To do:
Return, from the listing that follows, each line containing the word "gohugo".

:: Data for processing ::

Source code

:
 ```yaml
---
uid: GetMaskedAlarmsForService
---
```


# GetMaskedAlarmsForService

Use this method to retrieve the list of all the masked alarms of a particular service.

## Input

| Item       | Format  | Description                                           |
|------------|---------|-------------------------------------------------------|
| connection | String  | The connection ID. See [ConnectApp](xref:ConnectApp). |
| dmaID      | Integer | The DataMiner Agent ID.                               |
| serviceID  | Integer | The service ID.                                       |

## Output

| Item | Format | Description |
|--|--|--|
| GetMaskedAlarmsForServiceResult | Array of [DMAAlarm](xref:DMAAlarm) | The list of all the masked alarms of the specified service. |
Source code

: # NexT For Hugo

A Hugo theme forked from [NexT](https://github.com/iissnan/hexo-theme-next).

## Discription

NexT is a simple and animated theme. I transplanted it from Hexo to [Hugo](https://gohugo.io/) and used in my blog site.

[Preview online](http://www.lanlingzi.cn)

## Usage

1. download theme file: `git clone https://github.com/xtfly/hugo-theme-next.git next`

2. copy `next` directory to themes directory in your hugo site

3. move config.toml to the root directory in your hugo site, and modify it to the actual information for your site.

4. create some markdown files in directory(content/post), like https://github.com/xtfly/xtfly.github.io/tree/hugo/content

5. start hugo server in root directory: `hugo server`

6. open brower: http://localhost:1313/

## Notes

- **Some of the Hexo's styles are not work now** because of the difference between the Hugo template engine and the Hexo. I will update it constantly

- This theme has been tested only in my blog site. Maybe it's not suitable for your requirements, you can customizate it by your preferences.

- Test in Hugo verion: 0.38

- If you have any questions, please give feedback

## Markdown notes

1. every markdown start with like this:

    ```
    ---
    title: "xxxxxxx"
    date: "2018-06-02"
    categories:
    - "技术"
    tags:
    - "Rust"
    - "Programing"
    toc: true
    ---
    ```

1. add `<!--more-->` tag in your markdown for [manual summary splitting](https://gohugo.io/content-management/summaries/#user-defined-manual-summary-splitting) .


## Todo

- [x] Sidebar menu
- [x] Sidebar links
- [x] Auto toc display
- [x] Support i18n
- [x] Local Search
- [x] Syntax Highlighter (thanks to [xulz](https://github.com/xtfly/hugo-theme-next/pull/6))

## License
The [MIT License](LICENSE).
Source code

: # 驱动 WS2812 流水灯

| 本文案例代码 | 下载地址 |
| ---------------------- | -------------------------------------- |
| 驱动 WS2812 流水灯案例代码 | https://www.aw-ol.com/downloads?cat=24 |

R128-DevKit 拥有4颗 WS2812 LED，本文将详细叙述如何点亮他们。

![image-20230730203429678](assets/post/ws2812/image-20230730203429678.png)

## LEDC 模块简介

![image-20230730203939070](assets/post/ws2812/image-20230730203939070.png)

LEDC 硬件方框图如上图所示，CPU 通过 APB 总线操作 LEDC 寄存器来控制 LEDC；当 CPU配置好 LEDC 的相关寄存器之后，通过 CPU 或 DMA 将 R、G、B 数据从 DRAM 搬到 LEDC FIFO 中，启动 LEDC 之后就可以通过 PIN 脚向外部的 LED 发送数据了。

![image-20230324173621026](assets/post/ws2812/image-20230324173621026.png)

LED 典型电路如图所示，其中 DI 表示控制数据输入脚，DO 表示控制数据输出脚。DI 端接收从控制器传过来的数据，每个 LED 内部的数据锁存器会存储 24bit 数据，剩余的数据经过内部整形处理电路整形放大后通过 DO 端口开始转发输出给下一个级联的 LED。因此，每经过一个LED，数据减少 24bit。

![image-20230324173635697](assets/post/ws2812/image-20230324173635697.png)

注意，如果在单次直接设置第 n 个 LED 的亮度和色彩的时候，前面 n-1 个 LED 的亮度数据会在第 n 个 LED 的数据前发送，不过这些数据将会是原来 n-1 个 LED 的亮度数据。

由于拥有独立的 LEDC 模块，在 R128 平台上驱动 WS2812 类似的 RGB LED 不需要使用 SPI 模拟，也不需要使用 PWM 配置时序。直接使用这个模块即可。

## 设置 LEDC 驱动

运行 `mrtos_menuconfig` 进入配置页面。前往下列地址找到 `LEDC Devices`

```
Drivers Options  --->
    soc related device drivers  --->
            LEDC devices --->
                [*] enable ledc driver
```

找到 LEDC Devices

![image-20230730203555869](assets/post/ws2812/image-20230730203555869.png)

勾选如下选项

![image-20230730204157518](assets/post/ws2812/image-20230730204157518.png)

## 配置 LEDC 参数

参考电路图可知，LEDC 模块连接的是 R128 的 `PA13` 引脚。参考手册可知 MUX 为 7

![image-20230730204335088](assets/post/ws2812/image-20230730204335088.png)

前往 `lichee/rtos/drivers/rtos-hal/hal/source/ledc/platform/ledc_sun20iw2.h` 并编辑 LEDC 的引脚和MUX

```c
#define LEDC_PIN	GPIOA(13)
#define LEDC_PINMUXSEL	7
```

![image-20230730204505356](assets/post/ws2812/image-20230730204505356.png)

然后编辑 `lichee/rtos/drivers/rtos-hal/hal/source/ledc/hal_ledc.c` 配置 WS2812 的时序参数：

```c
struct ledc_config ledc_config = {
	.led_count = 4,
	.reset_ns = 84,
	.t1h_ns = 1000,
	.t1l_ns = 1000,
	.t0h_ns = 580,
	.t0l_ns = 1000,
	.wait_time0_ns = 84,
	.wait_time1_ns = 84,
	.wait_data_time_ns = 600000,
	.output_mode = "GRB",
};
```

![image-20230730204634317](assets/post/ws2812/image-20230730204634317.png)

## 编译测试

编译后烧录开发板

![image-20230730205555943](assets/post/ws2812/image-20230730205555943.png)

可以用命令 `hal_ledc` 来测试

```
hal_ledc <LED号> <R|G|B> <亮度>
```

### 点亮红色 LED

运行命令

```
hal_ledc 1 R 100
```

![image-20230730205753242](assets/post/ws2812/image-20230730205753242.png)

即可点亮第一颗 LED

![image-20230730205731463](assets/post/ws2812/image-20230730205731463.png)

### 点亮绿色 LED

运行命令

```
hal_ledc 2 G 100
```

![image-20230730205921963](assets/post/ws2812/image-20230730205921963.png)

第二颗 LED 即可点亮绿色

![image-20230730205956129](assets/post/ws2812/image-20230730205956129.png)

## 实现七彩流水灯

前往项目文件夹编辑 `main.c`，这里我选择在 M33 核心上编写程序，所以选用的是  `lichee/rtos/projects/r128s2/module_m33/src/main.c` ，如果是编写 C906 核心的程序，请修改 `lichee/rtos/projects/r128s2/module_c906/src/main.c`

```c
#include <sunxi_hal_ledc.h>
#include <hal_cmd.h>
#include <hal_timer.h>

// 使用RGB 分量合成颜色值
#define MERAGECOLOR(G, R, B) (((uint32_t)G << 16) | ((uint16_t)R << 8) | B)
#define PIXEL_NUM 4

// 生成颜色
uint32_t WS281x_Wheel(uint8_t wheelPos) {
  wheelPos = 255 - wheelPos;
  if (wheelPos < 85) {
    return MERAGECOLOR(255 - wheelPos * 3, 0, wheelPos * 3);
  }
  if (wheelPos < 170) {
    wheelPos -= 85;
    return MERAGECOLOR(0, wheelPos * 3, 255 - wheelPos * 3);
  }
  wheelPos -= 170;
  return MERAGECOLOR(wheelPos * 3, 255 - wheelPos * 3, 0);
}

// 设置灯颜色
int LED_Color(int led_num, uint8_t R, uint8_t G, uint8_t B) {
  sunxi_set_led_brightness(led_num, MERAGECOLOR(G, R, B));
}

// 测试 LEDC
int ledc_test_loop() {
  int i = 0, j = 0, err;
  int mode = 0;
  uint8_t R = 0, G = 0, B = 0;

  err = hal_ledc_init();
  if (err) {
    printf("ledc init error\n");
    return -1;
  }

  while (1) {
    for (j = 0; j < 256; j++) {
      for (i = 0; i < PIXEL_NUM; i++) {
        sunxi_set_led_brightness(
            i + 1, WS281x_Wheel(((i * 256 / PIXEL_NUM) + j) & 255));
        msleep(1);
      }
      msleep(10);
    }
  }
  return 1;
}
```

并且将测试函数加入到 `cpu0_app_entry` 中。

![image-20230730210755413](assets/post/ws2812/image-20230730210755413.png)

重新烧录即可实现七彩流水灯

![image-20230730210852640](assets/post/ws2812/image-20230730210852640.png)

:::

Reply to the exercise:
NexT is a simple and animated theme. I transplanted it from Hexo to [Hugo](https://gohugo.io/) and used in my blog site.
1. add `<!--more-->` tag in your markdown for [manual summary splitting](https://gohugo.io/content-management/summaries/#user-defined-manual-summary-splitting) .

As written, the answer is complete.